[Data excerpts — start]

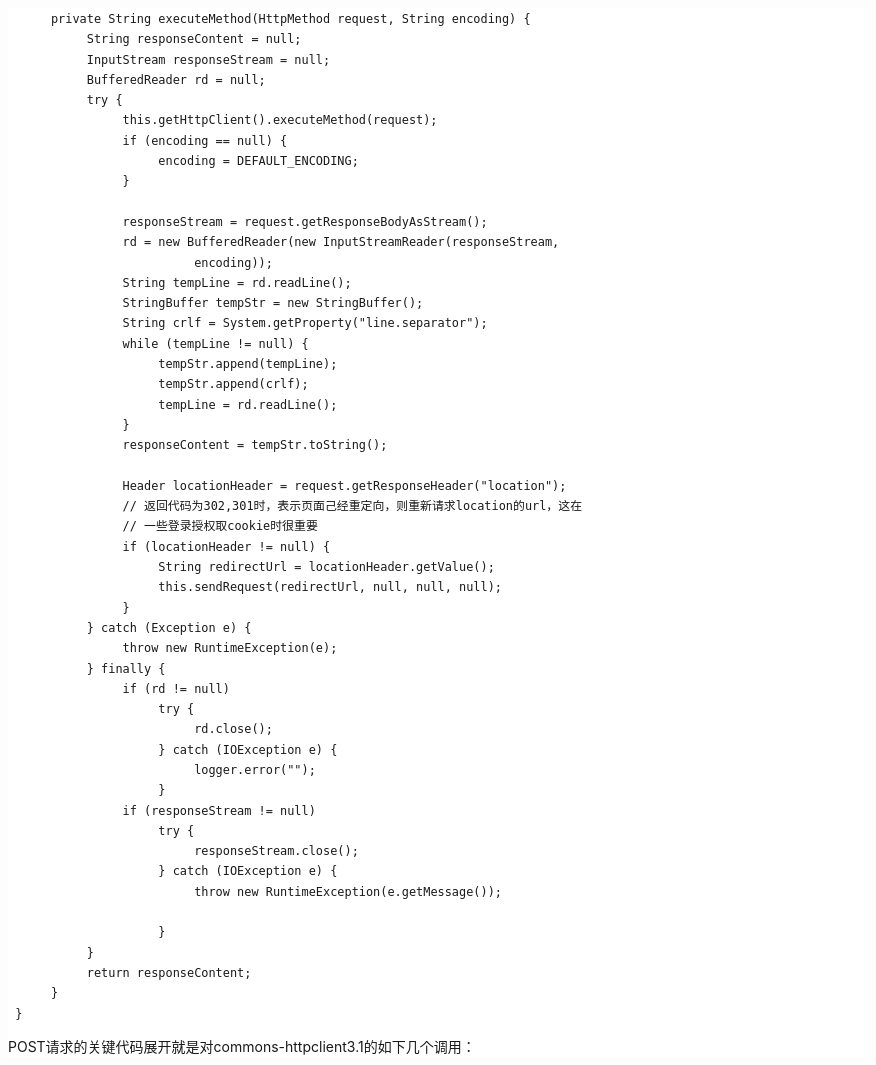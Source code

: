           private String executeMethod(HttpMethod request, String encoding) {
               String responseContent = null;
               InputStream responseStream = null;
               BufferedReader rd = null;
               try {
                    this.getHttpClient().executeMethod(request);
                    if (encoding == null) {
                         encoding = DEFAULT_ENCODING;
                    }

                    responseStream = request.getResponseBodyAsStream();
                    rd = new BufferedReader(new InputStreamReader(responseStream,
                              encoding));
                    String tempLine = rd.readLine();
                    StringBuffer tempStr = new StringBuffer();
                    String crlf = System.getProperty("line.separator");
                    while (tempLine != null) {
                         tempStr.append(tempLine);
                         tempStr.append(crlf);
                         tempLine = rd.readLine();
                    }
                    responseContent = tempStr.toString();

                    Header locationHeader = request.getResponseHeader("location");
                    // 返回代码为302,301时，表示页面己经重定向，则重新请求location的url，这在
                    // 一些登录授权取cookie时很重要
                    if (locationHeader != null) {
                         String redirectUrl = locationHeader.getValue();
                         this.sendRequest(redirectUrl, null, null, null);
                    }
               } catch (Exception e) {
                    throw new RuntimeException(e);
               } finally {
                    if (rd != null)
                         try {
                              rd.close();
                         } catch (IOException e) {
                              logger.error("");
                         }
                    if (responseStream != null)
                         try {
                              responseStream.close();
                         } catch (IOException e) {
                              throw new RuntimeException(e.getMessage());

                         }
               }
               return responseContent;
          }
     }

POST请求的关键代码展开就是对commons-httpclient3.1的如下几个调用：
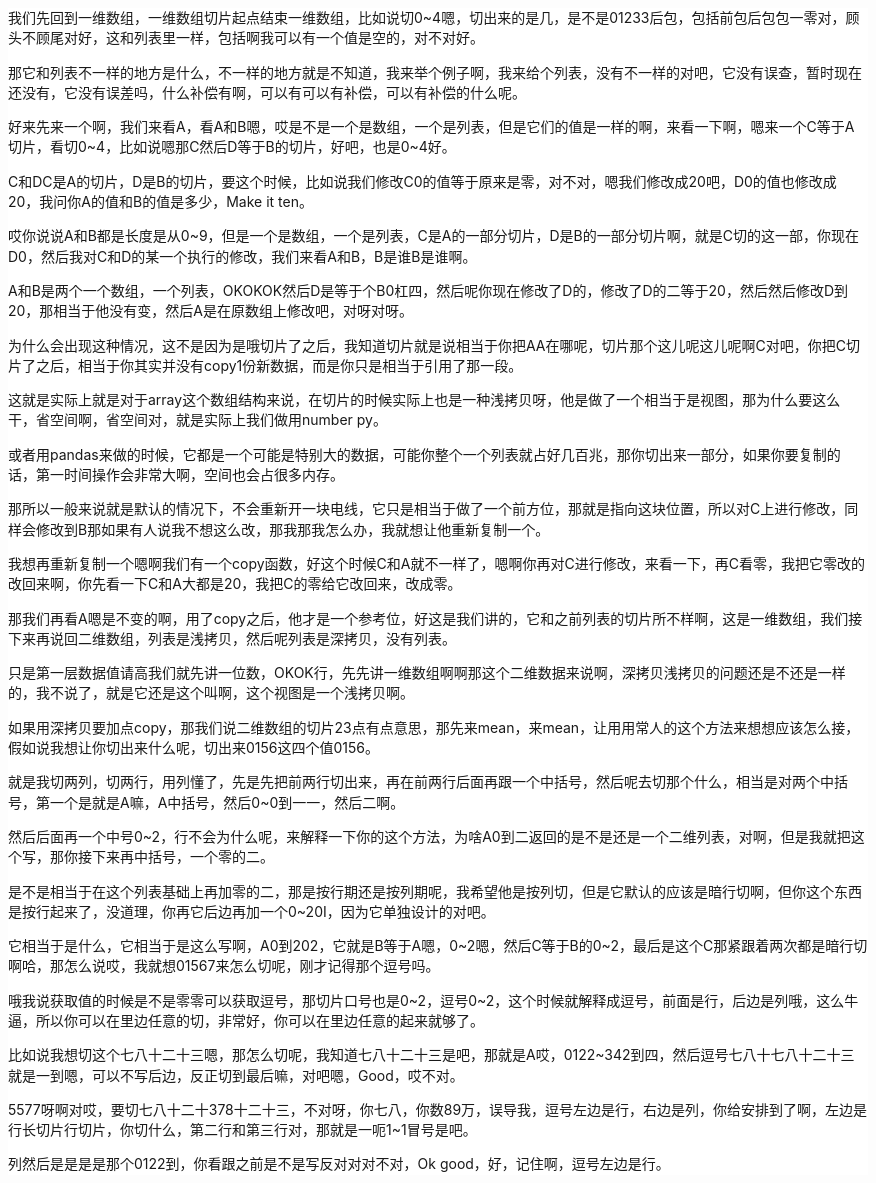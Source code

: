 我们先回到一维数组，一维数组切片起点结束一维数组，比如说切0~4嗯，切出来的是几，是不是01233后包，包括前包后包包一零对，顾头不顾尾对好，这和列表里一样，包括啊我可以有一个值是空的，对不对好。

那它和列表不一样的地方是什么，不一样的地方就是不知道，我来举个例子啊，我来给个列表，没有不一样的对吧，它没有误查，暂时现在还没有，它没有误差吗，什么补偿有啊，可以有可以有补偿，可以有补偿的什么呢。

好来先来一个啊，我们来看A，看A和B嗯，哎是不是一个是数组，一个是列表，但是它们的值是一样的啊，来看一下啊，嗯来一个C等于A切片，看切0~4，比如说嗯那C然后D等于B的切片，好吧，也是0~4好。

C和DC是A的切片，D是B的切片，要这个时候，比如说我们修改C0的值等于原来是零，对不对，嗯我们修改成20吧，D0的值也修改成20，我问你A的值和B的值是多少，Make it ten。

哎你说说A和B都是长度是从0~9，但是一个是数组，一个是列表，C是A的一部分切片，D是B的一部分切片啊，就是C切的这一部，你现在D0，然后我对C和D的某一个执行的修改，我们来看A和B，B是谁B是谁啊。

A和B是两个一个数组，一个列表，OKOKOK然后D是等于个B0杠四，然后呢你现在修改了D的，修改了D的二等于20，然后然后修改D到20，那相当于他没有变，然后A是在原数组上修改吧，对呀对呀。

为什么会出现这种情况，这不是因为是哦切片了之后，我知道切片就是说相当于你把AA在哪呢，切片那个这儿呢这儿呢啊C对吧，你把C切片了之后，相当于你其实并没有copy1份新数据，而是你只是相当于引用了那一段。

这就是实际上就是对于array这个数组结构来说，在切片的时候实际上也是一种浅拷贝呀，他是做了一个相当于是视图，那为什么要这么干，省空间啊，省空间对，就是实际上我们做用number py。

或者用pandas来做的时候，它都是一个可能是特别大的数据，可能你整个一个列表就占好几百兆，那你切出来一部分，如果你要复制的话，第一时间操作会非常大啊，空间也会占很多内存。

那所以一般来说就是默认的情况下，不会重新开一块电线，它只是相当于做了一个前方位，那就是指向这块位置，所以对C上进行修改，同样会修改到B那如果有人说我不想这么改，那我那我怎么办，我就想让他重新复制一个。

我想再重新复制一个嗯啊我们有一个copy函数，好这个时候C和A就不一样了，嗯啊你再对C进行修改，来看一下，再C看零，我把它零改的改回来啊，你先看一下C和A大都是20，我把C的零给它改回来，改成零。

那我们再看A嗯是不变的啊，用了copy之后，他才是一个参考位，好这是我们讲的，它和之前列表的切片所不样啊，这是一维数组，我们接下来再说回二维数组，列表是浅拷贝，然后呢列表是深拷贝，没有列表。

只是第一层数据值请高我们就先讲一位数，OKOK行，先先讲一维数组啊啊那这个二维数据来说啊，深拷贝浅拷贝的问题还是不还是一样的，我不说了，就是它还是这个叫啊，这个视图是一个浅拷贝啊。

如果用深拷贝要加点copy，那我们说二维数组的切片23点有点意思，那先来mean，来mean，让用用常人的这个方法来想想应该怎么接，假如说我想让你切出来什么呢，切出来0156这四个值0156。

就是我切两列，切两行，用列懂了，先是先把前两行切出来，再在前两行后面再跟一个中括号，然后呢去切那个什么，相当是对两个中括号，第一个是就是A嘛，A中括号，然后0~0到一一，然后二啊。

然后后面再一个中号0~2，行不会为什么呢，来解释一下你的这个方法，为啥A0到二返回的是不是还是一个二维列表，对啊，但是我就把这个写，那你接下来再中括号，一个零的二。

是不是相当于在这个列表基础上再加零的二，那是按行期还是按列期呢，我希望他是按列切，但是它默认的应该是暗行切啊，但你这个东西是按行起来了，没道理，你再它后边再加一个0~20I，因为它单独设计的对吧。

它相当于是什么，它相当于是这么写啊，A0到202，它就是B等于A嗯，0~2嗯，然后C等于B的0~2，最后是这个C那紧跟着两次都是暗行切啊哈，那怎么说哎，我就想01567来怎么切呢，刚才记得那个逗号吗。

哦我说获取值的时候是不是零零可以获取逗号，那切片口号也是0~2，逗号0~2，这个时候就解释成逗号，前面是行，后边是列哦，这么牛逼，所以你可以在里边任意的切，非常好，你可以在里边任意的起来就够了。

比如说我想切这个七八十二十三嗯，那怎么切呢，我知道七八十二十三是吧，那就是A哎，0122~342到四，然后逗号七八十七八十二十三就是一到嗯，可以不写后边，反正切到最后嘛，对吧嗯，Good，哎不对。

5577呀啊对哎，要切七八十二十378十二十三，不对呀，你七八，你数89万，误导我，逗号左边是行，右边是列，你给安排到了啊，左边是行长切片行切片，你切什么，第二行和第三行对，那就是一呃1~1冒号是吧。

列然后是是是是那个0122到，你看跟之前是不是写反对对对不对，Ok good，好，记住啊，逗号左边是行。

[Data excerpts — finish]

→ **Exercise objective**: Among the lines above, the one with "POST请求的关键代码展开就" opens the part to repeat and the one with "我想再重新复制一个嗯啊我们有" closes it; repeat only that part exactly, with no pictures.

→ **Exercise solution**:
POST请求的关键代码展开就是对commons-httpclient3.1的如下几个调用：
Source code

: 我们先回到一维数组，一维数组切片起点结束一维数组，比如说切0~4嗯，切出来的是几，是不是01233后包，包括前包后包包一零对，顾头不顾尾对好，这和列表里一样，包括啊我可以有一个值是空的，对不对好。

那它和列表不一样的地方是什么，不一样的地方就是不知道，我来举个例子啊，我来给个列表，没有不一样的对吧，它没有误查，暂时现在还没有，它没有误差吗，什么补偿有啊，可以有可以有补偿，可以有补偿的什么呢。

好来先来一个啊，我们来看A，看A和B嗯，哎是不是一个是数组，一个是列表，但是它们的值是一样的啊，来看一下啊，嗯来一个C等于A切片，看切0~4，比如说嗯那C然后D等于B的切片，好吧，也是0~4好。

C和DC是A的切片，D是B的切片，要这个时候，比如说我们修改C0的值等于原来是零，对不对，嗯我们修改成20吧，D0的值也修改成20，我问你A的值和B的值是多少，Make it ten。

哎你说说A和B都是长度是从0~9，但是一个是数组，一个是列表，C是A的一部分切片，D是B的一部分切片啊，就是C切的这一部，你现在D0，然后我对C和D的某一个执行的修改，我们来看A和B，B是谁B是谁啊。

A和B是两个一个数组，一个列表，OKOKOK然后D是等于个B0杠四，然后呢你现在修改了D的，修改了D的二等于20，然后然后修改D到20，那相当于他没有变，然后A是在原数组上修改吧，对呀对呀。

为什么会出现这种情况，这不是因为是哦切片了之后，我知道切片就是说相当于你把AA在哪呢，切片那个这儿呢这儿呢啊C对吧，你把C切片了之后，相当于你其实并没有copy1份新数据，而是你只是相当于引用了那一段。

这就是实际上就是对于array这个数组结构来说，在切片的时候实际上也是一种浅拷贝呀，他是做了一个相当于是视图，那为什么要这么干，省空间啊，省空间对，就是实际上我们做用number py。

或者用pandas来做的时候，它都是一个可能是特别大的数据，可能你整个一个列表就占好几百兆，那你切出来一部分，如果你要复制的话，第一时间操作会非常大啊，空间也会占很多内存。

那所以一般来说就是默认的情况下，不会重新开一块电线，它只是相当于做了一个前方位，那就是指向这块位置，所以对C上进行修改，同样会修改到B那如果有人说我不想这么改，那我那我怎么办，我就想让他重新复制一个。

我想再重新复制一个嗯啊我们有一个copy函数，好这个时候C和A就不一样了，嗯啊你再对C进行修改，来看一下，再C看零，我把它零改的改回来啊，你先看一下C和A大都是20，我把C的零给它改回来，改成零。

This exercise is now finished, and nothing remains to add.